Task to carry out: Wherever a line in the data below holds "indent", copy that line.

Input data:

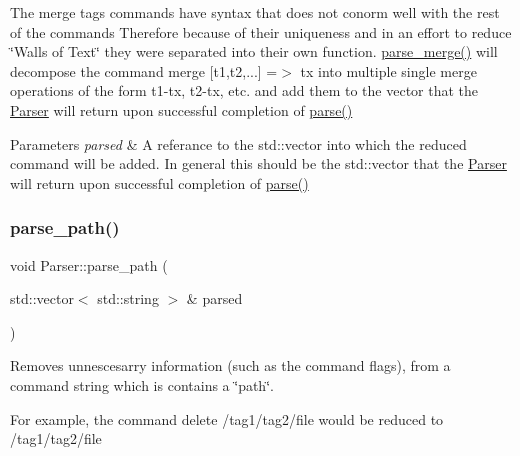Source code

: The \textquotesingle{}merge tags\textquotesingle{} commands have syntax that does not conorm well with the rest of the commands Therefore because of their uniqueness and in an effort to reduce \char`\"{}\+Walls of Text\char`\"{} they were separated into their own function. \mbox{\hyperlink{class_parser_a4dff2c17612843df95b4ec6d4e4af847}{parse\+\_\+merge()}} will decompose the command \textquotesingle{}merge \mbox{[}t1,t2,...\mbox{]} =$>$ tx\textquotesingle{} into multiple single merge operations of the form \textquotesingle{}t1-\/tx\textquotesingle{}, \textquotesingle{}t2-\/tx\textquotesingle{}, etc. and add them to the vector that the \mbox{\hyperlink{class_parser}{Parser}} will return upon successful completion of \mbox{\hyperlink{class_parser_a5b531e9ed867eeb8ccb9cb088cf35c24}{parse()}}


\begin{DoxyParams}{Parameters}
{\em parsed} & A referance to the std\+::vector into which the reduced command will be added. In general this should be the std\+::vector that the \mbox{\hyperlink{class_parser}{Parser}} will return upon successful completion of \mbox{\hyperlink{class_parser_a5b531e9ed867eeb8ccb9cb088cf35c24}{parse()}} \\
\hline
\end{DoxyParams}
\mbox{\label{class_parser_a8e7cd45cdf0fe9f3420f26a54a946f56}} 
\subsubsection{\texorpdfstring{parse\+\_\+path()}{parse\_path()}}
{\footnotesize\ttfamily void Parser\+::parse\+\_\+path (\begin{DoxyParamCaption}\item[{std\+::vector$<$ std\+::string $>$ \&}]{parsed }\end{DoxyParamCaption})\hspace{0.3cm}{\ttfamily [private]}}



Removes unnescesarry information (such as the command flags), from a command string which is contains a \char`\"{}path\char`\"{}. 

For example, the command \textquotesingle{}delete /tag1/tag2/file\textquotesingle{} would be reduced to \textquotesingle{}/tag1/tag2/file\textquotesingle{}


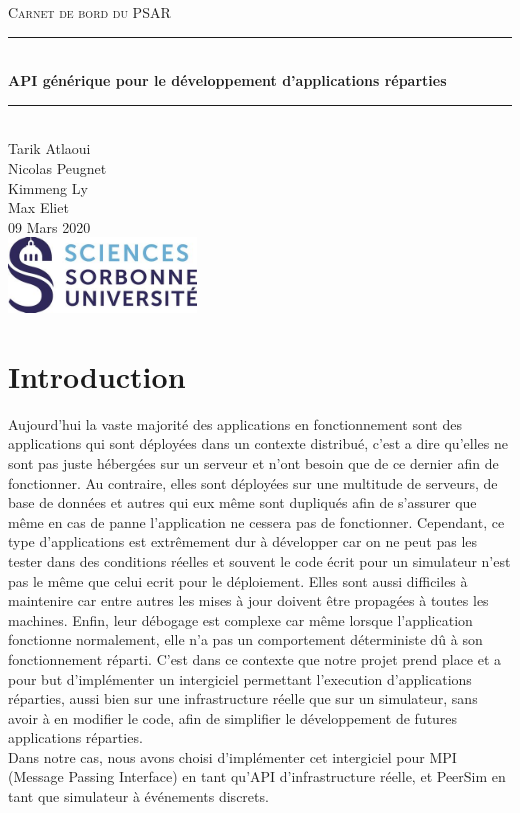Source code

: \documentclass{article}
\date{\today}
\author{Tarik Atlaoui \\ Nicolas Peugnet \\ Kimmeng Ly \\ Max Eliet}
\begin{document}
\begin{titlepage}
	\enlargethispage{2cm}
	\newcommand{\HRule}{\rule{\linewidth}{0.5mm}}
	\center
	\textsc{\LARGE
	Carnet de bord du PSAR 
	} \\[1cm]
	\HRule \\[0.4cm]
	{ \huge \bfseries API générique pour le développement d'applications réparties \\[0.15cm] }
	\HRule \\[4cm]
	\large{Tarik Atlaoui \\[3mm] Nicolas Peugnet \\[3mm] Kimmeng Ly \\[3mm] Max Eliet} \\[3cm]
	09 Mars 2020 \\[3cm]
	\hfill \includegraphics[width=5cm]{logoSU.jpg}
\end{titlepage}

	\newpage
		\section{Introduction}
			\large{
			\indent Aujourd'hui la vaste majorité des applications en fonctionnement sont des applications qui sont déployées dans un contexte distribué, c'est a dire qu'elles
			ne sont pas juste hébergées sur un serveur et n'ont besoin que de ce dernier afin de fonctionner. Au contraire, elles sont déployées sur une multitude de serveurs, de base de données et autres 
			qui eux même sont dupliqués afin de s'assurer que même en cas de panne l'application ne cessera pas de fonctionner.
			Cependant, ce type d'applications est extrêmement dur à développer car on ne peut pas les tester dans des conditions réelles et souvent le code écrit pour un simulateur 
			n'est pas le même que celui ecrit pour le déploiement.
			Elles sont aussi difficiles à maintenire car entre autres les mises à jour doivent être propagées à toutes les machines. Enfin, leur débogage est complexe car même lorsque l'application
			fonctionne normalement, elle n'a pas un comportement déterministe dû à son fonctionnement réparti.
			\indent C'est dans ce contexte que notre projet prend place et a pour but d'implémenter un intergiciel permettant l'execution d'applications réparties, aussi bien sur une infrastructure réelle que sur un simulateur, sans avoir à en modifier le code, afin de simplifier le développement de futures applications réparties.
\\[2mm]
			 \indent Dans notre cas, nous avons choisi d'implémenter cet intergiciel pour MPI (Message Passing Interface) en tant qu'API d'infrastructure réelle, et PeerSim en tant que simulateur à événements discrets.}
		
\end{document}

Completed task:
			\indent Aujourd'hui la vaste majorité des applications en fonctionnement sont des applications qui sont déployées dans un contexte distribué, c'est a dire qu'elles
			\indent C'est dans ce contexte que notre projet prend place et a pour but d'implémenter un intergiciel permettant l'execution d'applications réparties, aussi bien sur une infrastructure réelle que sur un simulateur, sans avoir à en modifier le code, afin de simplifier le développement de futures applications réparties.
			 \indent Dans notre cas, nous avons choisi d'implémenter cet intergiciel pour MPI (Message Passing Interface) en tant qu'API d'infrastructure réelle, et PeerSim en tant que simulateur à événements discrets.}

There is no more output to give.